**Try it**. Carry none of the pictures over; write out the complete data exactly.
══════════════════════════════
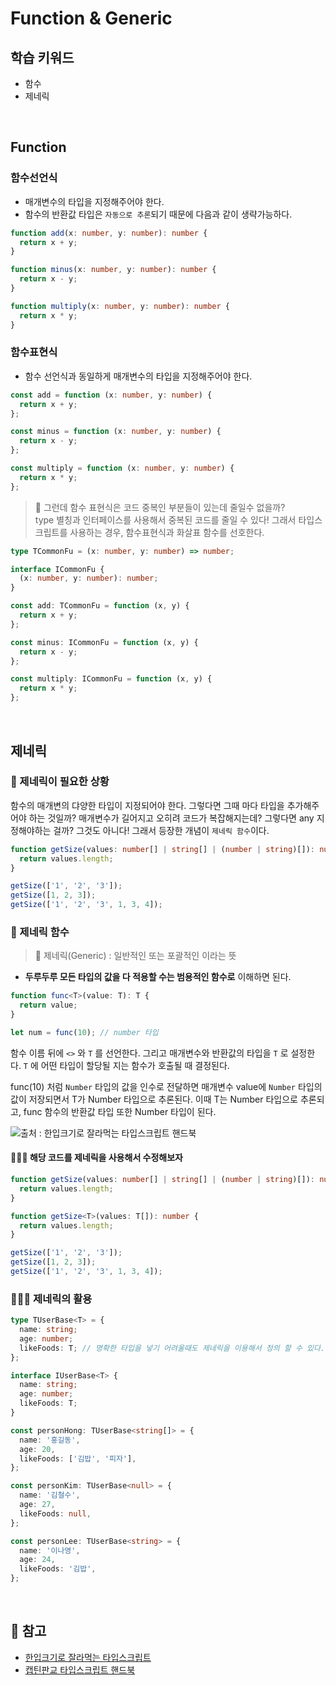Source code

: # Function & Generic

## 학습 키워드

- 함수
- 제네릭

<br/>

## Function

### 함수선언식

- 매개변수의 타입을 지정해주어야 한다.
- 함수의 반환값 타입은 `자동으로 추론`되기 때문에 다음과 같이 생략가능하다.

```typescript
function add(x: number, y: number): number {
  return x + y;
}

function minus(x: number, y: number): number {
  return x - y;
}

function multiply(x: number, y: number): number {
  return x * y;
}
```

### 함수표현식

- 함수 선언식과 동일하게 매개변수의 타입을 지정해주어야 한다.

```typescript
const add = function (x: number, y: number) {
  return x + y;
};

const minus = function (x: number, y: number) {
  return x - y;
};

const multiply = function (x: number, y: number) {
  return x * y;
};
```

> 🤔 그런데 함수 표현식은 코드 중복인 부분들이 있는데 줄일수 없을까? <br>
> type 별칭과 인터페이스를 사용해서 중복된 코드를 줄일 수 있다! 그래서 타입스크립트를 사용하는 경우, 함수표현식과 화살표 함수를 선호한다.

```typescript
type TCommonFu = (x: number, y: number) => number;

interface ICommonFu {
  (x: number, y: number): number;
}

const add: TCommonFu = function (x, y) {
  return x + y;
};

const minus: ICommonFu = function (x, y) {
  return x - y;
};

const multiply: ICommonFu = function (x, y) {
  return x * y;
};
```

<br/>

## 제네릭

### 🤔 제네릭이 필요한 상황

함수의 매개변의 댜양한 타입이 지정되어야 한다. 그렇다면 그때 마다 타입을 추가해주어야 하는 것일까?
매개변수가 길어지고 오히려 코드가 복잡해지는데? 그렇다면 any 지정해야하는 걸까? 그것도 아니다!
그래서 등장한 개념이 `제네릭 함수`이다.

```typescript
function getSize(values: number[] | string[] | (number | string)[]): number {
  return values.length;
}

getSize(['1', '2', '3']);
getSize([1, 2, 3]);
getSize(['1', '2', '3', 1, 3, 4]);
```

### 🏥 제네릭 함수

> 📖 제네릭(Generic) : 일반적인 또는 포괄적인 이라는 뜻

- **두루두루 모든 타입의 값을 다 적용할 수는 범용적인 함수로** 이해하면 된다.

```typescript
function func<T>(value: T): T {
  return value;
}

let num = func(10); // number 타입
```

함수 이름 뒤에 `<>` 와 `T` 를 선언한다. 그리고 매개변수와 반환값의 타입을 `T` 로 설정한다.
`T` 에 어떤 타입이 할당될 지는 함수가 호출될 때 결정된다.

func(10) 처럼 `Number` 타입의 값을 인수로 전달하면 매개변수 value에 `Number` 타입의 값이 저장되면서 T가 Number 타입으로 추론된다. 이때 T는 Number 타입으로 추론되고, func 함수의 반환값 타입 또한 Number 타입이 된다.

![출처 : 한입크기로 잘라먹는 타입스크립트 핸드북](https://www.notion.so/image/https%3A%2F%2Fs3-us-west-2.amazonaws.com%2Fsecure.notion-static.com%2F6442ef29-4a0e-4d95-9a68-4b697b80cb59%2FUntitled.png?table=block&id=33d9f7a5-484d-49a7-8c74-bc3ec9930f60&cache=v2)

#### 👩🏻‍💻 해당 코드를 제네릭을 사용해서 수정해보자

```typescript
function getSize(values: number[] | string[] | (number | string)[]): number {
  return values.length;
}
```

```typescript
function getSize<T>(values: T[]): number {
  return values.length;
}

getSize(['1', '2', '3']);
getSize([1, 2, 3]);
getSize(['1', '2', '3', 1, 3, 4]);
```

### 🤹🏻‍♀️ 제네릭의 활용

```typescript
type TUserBase<T> = {
  name: string;
  age: number;
  likeFoods: T; // 명확한 타입을 넣기 어려울때도 제네릭을 이용해서 정의 할 수 있다.
};

interface IUserBase<T> {
  name: string;
  age: number;
  likeFoods: T;
}

const personHong: TUserBase<string[]> = {
  name: '홍길동',
  age: 20,
  likeFoods: ['김밥', '피자'],
};

const personKim: TUserBase<null> = {
  name: '김철수',
  age: 27,
  likeFoods: null,
};

const personLee: TUserBase<string> = {
  name: '이나영',
  age: 24,
  likeFoods: '김밥',
};
```

<br/>

## 🔗 참고

- [한입크기로 잘라먹는 타입스크립트](https://ts.winterlood.com/c3003661-2e05-4044-a637-a4c5f1284919)
- [캡틴판교 타입스크립트 핸드북](https://joshua1988.github.io/ts/guide/basic-types.html#any)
══════════════════════════════
**Result**.
Source code

: # Function & Generic

## 학습 키워드

- 함수
- 제네릭

<br/>

## Function

### 함수선언식

- 매개변수의 타입을 지정해주어야 한다.
- 함수의 반환값 타입은 `자동으로 추론`되기 때문에 다음과 같이 생략가능하다.

```typescript
function add(x: number, y: number): number {
  return x + y;
}

function minus(x: number, y: number): number {
  return x - y;
}

function multiply(x: number, y: number): number {
  return x * y;
}
```

### 함수표현식

- 함수 선언식과 동일하게 매개변수의 타입을 지정해주어야 한다.

```typescript
const add = function (x: number, y: number) {
  return x + y;
};

const minus = function (x: number, y: number) {
  return x - y;
};

const multiply = function (x: number, y: number) {
  return x * y;
};
```

> 🤔 그런데 함수 표현식은 코드 중복인 부분들이 있는데 줄일수 없을까? <br>
> type 별칭과 인터페이스를 사용해서 중복된 코드를 줄일 수 있다! 그래서 타입스크립트를 사용하는 경우, 함수표현식과 화살표 함수를 선호한다.

```typescript
type TCommonFu = (x: number, y: number) => number;

interface ICommonFu {
  (x: number, y: number): number;
}

const add: TCommonFu = function (x, y) {
  return x + y;
};

const minus: ICommonFu = function (x, y) {
  return x - y;
};

const multiply: ICommonFu = function (x, y) {
  return x * y;
};
```

<br/>

## 제네릭

### 🤔 제네릭이 필요한 상황

함수의 매개변의 댜양한 타입이 지정되어야 한다. 그렇다면 그때 마다 타입을 추가해주어야 하는 것일까?
매개변수가 길어지고 오히려 코드가 복잡해지는데? 그렇다면 any 지정해야하는 걸까? 그것도 아니다!
그래서 등장한 개념이 `제네릭 함수`이다.

```typescript
function getSize(values: number[] | string[] | (number | string)[]): number {
  return values.length;
}

getSize(['1', '2', '3']);
getSize([1, 2, 3]);
getSize(['1', '2', '3', 1, 3, 4]);
```

### 🏥 제네릭 함수

> 📖 제네릭(Generic) : 일반적인 또는 포괄적인 이라는 뜻

- **두루두루 모든 타입의 값을 다 적용할 수는 범용적인 함수로** 이해하면 된다.

```typescript
function func<T>(value: T): T {
  return value;
}

let num = func(10); // number 타입
```

함수 이름 뒤에 `<>` 와 `T` 를 선언한다. 그리고 매개변수와 반환값의 타입을 `T` 로 설정한다.
`T` 에 어떤 타입이 할당될 지는 함수가 호출될 때 결정된다.

func(10) 처럼 `Number` 타입의 값을 인수로 전달하면 매개변수 value에 `Number` 타입의 값이 저장되면서 T가 Number 타입으로 추론된다. 이때 T는 Number 타입으로 추론되고, func 함수의 반환값 타입 또한 Number 타입이 된다.

![출처 : 한입크기로 잘라먹는 타입스크립트 핸드북](https://www.notion.so/image/https%3A%2F%2Fs3-us-west-2.amazonaws.com%2Fsecure.notion-static.com%2F6442ef29-4a0e-4d95-9a68-4b697b80cb59%2FUntitled.png?table=block&id=33d9f7a5-484d-49a7-8c74-bc3ec9930f60&cache=v2)

#### 👩🏻‍💻 해당 코드를 제네릭을 사용해서 수정해보자

```typescript
function getSize(values: number[] | string[] | (number | string)[]): number {
  return values.length;
}
```

```typescript
function getSize<T>(values: T[]): number {
  return values.length;
}

getSize(['1', '2', '3']);
getSize([1, 2, 3]);
getSize(['1', '2', '3', 1, 3, 4]);
```

### 🤹🏻‍♀️ 제네릭의 활용

```typescript
type TUserBase<T> = {
  name: string;
  age: number;
  likeFoods: T; // 명확한 타입을 넣기 어려울때도 제네릭을 이용해서 정의 할 수 있다.
};

interface IUserBase<T> {
  name: string;
  age: number;
  likeFoods: T;
}

const personHong: TUserBase<string[]> = {
  name: '홍길동',
  age: 20,
  likeFoods: ['김밥', '피자'],
};

const personKim: TUserBase<null> = {
  name: '김철수',
  age: 27,
  likeFoods: null,
};

const personLee: TUserBase<string> = {
  name: '이나영',
  age: 24,
  likeFoods: '김밥',
};
```

<br/>

## 🔗 참고

- [한입크기로 잘라먹는 타입스크립트](https://ts.winterlood.com/c3003661-2e05-4044-a637-a4c5f1284919)
- [캡틴판교 타입스크립트 핸드북](https://joshua1988.github.io/ts/guide/basic-types.html#any)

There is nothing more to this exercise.